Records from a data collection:
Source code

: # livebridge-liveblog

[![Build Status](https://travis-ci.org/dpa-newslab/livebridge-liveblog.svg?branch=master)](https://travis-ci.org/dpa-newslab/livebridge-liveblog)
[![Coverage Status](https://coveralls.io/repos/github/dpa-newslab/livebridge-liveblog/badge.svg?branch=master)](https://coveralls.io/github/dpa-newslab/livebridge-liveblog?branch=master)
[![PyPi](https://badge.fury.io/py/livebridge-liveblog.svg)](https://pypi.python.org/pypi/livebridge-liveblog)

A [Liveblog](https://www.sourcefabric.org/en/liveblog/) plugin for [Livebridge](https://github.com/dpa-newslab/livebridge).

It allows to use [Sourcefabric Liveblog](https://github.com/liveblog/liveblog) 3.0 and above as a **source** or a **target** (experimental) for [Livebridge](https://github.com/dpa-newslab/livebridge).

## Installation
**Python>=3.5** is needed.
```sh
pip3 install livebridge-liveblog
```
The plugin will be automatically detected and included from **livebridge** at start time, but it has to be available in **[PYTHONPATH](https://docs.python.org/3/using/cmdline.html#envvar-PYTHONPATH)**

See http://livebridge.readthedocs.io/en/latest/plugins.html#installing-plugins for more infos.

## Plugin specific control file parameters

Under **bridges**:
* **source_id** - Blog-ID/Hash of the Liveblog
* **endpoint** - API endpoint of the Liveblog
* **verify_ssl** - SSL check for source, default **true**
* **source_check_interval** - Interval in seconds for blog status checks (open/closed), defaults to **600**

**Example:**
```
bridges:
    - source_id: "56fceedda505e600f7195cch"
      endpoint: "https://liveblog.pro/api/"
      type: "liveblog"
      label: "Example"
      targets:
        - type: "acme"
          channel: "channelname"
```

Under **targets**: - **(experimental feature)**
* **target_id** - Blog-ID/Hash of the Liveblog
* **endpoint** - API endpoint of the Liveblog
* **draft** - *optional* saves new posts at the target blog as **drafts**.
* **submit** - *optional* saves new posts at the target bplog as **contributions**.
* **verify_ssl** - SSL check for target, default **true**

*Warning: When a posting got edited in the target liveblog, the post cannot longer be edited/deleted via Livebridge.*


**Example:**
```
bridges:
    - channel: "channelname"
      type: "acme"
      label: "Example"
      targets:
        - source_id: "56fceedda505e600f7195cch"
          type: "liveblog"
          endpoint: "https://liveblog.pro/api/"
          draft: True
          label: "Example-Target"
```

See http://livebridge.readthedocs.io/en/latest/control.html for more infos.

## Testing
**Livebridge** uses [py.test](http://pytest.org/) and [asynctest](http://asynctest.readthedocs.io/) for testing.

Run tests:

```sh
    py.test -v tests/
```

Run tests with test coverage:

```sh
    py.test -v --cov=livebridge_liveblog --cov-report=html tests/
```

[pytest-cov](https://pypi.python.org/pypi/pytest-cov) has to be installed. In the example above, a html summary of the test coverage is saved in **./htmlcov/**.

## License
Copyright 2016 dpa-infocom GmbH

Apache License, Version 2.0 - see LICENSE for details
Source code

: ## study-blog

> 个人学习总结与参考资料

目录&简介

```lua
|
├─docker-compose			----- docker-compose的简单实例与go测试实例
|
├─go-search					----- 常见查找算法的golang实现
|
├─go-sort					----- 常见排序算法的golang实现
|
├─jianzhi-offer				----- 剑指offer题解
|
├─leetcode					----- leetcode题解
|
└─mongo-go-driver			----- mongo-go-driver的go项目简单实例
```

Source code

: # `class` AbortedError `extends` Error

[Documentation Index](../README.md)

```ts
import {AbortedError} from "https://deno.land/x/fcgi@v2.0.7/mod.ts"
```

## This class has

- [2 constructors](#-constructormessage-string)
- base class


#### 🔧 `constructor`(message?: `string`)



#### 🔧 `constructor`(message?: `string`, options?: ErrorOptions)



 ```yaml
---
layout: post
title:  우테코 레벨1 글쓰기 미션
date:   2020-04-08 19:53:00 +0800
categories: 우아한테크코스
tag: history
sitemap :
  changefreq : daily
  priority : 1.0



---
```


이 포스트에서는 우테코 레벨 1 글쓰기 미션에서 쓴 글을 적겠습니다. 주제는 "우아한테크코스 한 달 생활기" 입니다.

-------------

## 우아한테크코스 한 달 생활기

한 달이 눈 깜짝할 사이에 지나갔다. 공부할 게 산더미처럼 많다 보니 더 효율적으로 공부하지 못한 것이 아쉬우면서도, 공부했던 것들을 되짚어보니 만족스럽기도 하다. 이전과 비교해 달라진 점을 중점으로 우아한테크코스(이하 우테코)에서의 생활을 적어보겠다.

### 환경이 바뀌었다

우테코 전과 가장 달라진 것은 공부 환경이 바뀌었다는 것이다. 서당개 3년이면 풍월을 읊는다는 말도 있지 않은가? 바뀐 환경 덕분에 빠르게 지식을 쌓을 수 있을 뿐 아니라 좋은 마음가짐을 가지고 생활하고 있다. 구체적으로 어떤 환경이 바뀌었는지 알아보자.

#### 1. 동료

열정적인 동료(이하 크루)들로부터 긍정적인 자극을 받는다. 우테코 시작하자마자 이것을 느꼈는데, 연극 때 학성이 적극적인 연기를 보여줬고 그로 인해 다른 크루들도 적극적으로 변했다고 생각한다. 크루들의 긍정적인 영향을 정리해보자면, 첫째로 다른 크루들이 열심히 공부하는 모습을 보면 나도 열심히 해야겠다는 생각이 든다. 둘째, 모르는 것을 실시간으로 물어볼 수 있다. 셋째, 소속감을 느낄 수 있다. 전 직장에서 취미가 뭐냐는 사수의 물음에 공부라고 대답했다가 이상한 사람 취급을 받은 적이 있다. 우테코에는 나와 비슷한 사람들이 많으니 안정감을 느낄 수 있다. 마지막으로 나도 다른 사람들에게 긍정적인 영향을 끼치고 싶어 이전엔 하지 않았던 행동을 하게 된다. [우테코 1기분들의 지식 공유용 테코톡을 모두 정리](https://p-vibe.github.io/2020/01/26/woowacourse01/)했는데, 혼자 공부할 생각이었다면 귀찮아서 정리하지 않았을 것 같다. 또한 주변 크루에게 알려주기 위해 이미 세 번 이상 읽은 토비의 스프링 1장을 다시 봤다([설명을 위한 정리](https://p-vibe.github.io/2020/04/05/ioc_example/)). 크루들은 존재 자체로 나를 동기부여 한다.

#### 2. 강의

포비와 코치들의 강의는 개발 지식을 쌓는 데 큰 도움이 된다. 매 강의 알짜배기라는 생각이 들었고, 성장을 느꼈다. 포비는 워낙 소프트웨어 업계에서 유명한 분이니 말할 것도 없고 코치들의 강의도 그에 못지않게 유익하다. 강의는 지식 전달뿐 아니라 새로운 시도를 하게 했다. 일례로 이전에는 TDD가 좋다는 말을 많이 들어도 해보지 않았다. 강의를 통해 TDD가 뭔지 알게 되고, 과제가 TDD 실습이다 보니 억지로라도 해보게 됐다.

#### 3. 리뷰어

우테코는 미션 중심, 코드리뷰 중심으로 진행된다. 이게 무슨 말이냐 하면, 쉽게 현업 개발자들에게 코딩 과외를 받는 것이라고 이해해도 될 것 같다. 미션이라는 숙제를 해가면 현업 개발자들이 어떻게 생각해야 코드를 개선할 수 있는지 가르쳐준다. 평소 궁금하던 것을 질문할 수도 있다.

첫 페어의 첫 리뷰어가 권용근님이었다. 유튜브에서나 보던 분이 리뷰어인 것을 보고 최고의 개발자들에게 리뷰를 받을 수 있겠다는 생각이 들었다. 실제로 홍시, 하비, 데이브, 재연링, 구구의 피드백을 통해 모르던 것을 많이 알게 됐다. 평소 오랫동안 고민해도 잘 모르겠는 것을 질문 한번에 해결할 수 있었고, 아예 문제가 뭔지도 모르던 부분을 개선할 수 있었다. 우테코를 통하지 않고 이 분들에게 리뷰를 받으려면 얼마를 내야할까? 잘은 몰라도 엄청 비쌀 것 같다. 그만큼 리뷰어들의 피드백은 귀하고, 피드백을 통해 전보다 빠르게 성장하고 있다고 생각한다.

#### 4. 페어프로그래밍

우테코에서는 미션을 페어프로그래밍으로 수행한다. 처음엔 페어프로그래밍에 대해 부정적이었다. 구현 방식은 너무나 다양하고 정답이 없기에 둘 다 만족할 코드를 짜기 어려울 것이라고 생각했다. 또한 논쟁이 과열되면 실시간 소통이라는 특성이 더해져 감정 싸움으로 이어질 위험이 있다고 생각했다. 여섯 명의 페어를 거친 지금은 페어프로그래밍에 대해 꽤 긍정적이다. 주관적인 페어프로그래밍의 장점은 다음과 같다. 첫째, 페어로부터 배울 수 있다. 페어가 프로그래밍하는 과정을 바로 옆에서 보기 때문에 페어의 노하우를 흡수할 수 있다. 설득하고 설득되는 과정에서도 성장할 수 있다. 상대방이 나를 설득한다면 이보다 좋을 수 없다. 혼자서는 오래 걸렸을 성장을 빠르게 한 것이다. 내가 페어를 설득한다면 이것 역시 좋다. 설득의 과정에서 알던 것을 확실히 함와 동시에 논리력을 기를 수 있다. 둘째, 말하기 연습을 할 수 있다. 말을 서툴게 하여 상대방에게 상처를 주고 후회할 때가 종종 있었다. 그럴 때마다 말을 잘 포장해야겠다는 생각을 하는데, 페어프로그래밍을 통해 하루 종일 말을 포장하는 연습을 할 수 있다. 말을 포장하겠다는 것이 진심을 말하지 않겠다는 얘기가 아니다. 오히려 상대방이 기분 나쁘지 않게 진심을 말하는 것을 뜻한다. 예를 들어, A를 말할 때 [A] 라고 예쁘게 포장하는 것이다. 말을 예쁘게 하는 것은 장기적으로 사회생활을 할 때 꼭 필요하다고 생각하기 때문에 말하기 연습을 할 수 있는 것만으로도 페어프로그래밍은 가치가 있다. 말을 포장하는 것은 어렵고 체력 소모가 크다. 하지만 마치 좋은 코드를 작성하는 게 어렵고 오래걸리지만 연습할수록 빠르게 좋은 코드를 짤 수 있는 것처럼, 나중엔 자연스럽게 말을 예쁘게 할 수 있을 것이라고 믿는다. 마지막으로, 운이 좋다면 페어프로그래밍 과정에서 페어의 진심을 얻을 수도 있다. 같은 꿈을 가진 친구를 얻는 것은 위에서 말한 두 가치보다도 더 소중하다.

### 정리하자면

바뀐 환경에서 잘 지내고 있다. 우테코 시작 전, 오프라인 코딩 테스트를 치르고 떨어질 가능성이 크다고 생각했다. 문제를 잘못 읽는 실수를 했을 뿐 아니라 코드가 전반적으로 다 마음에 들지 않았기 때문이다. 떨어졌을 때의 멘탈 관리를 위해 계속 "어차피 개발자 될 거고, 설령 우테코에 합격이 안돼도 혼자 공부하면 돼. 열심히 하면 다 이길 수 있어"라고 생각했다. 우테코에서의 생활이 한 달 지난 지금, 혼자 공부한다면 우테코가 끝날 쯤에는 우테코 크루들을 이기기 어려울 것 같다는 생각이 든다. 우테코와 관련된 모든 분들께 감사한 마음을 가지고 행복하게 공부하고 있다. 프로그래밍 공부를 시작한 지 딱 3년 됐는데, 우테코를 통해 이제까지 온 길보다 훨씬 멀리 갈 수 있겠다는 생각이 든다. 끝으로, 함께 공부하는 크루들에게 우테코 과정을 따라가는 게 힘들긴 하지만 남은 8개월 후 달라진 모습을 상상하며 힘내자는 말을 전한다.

▶ **TASK OBJECTIVE**: Copy the records above exactly, please, but only from the first line through the line containing "blog as **drafts**.".

▶ **OUTPUT OF THE EXERCISE**:
Source code

: # livebridge-liveblog

[![Build Status](https://travis-ci.org/dpa-newslab/livebridge-liveblog.svg?branch=master)](https://travis-ci.org/dpa-newslab/livebridge-liveblog)
[![Coverage Status](https://coveralls.io/repos/github/dpa-newslab/livebridge-liveblog/badge.svg?branch=master)](https://coveralls.io/github/dpa-newslab/livebridge-liveblog?branch=master)
[![PyPi](https://badge.fury.io/py/livebridge-liveblog.svg)](https://pypi.python.org/pypi/livebridge-liveblog)

A [Liveblog](https://www.sourcefabric.org/en/liveblog/) plugin for [Livebridge](https://github.com/dpa-newslab/livebridge).

It allows to use [Sourcefabric Liveblog](https://github.com/liveblog/liveblog) 3.0 and above as a **source** or a **target** (experimental) for [Livebridge](https://github.com/dpa-newslab/livebridge).

## Installation
**Python>=3.5** is needed.
```sh
pip3 install livebridge-liveblog
```
The plugin will be automatically detected and included from **livebridge** at start time, but it has to be available in **[PYTHONPATH](https://docs.python.org/3/using/cmdline.html#envvar-PYTHONPATH)**

See http://livebridge.readthedocs.io/en/latest/plugins.html#installing-plugins for more infos.

## Plugin specific control file parameters

Under **bridges**:
* **source_id** - Blog-ID/Hash of the Liveblog
* **endpoint** - API endpoint of the Liveblog
* **verify_ssl** - SSL check for source, default **true**
* **source_check_interval** - Interval in seconds for blog status checks (open/closed), defaults to **600**

**Example:**
```
bridges:
    - source_id: "56fceedda505e600f7195cch"
      endpoint: "https://liveblog.pro/api/"
      type: "liveblog"
      label: "Example"
      targets:
        - type: "acme"
          channel: "channelname"
```

Under **targets**: - **(experimental feature)**
* **target_id** - Blog-ID/Hash of the Liveblog
* **endpoint** - API endpoint of the Liveblog
* **draft** - *optional* saves new posts at the target blog as **drafts**.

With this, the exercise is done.